### Task prompt
Find each line below that includes "coordinates", then copy it.

-- Supplied data follows --

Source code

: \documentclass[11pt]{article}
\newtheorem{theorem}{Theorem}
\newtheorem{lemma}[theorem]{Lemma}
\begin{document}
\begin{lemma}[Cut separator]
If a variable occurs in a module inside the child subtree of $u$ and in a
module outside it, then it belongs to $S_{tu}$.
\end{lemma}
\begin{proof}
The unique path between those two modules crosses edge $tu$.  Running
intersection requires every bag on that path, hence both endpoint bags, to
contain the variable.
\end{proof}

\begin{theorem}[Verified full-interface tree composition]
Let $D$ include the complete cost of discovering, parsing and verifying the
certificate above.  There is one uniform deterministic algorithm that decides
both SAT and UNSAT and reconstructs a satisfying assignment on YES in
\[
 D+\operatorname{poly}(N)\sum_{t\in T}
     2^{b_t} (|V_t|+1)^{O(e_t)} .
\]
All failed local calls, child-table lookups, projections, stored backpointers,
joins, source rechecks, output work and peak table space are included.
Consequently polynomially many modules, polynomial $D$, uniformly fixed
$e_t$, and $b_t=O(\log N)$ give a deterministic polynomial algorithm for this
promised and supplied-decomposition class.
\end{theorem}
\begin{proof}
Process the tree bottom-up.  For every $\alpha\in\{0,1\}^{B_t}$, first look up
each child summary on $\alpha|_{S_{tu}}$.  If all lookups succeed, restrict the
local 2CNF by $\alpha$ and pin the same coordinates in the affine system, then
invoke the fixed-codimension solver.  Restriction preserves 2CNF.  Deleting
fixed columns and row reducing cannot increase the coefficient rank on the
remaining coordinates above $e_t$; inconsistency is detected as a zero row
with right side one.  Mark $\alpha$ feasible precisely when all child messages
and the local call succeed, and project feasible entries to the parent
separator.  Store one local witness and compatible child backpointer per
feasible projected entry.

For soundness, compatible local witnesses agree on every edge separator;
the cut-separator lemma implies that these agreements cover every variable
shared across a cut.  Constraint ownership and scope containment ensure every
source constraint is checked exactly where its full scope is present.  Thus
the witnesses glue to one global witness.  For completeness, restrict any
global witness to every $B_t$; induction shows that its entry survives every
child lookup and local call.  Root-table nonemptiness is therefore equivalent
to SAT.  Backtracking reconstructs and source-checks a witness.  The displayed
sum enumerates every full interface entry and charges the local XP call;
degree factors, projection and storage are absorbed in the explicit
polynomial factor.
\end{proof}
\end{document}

-- Supplied data concluded --

### Solution to the exercise
local 2CNF by $\alpha$ and pin the same coordinates in the affine system, then
remaining coordinates above $e_t$; inconsistency is detected as a zero row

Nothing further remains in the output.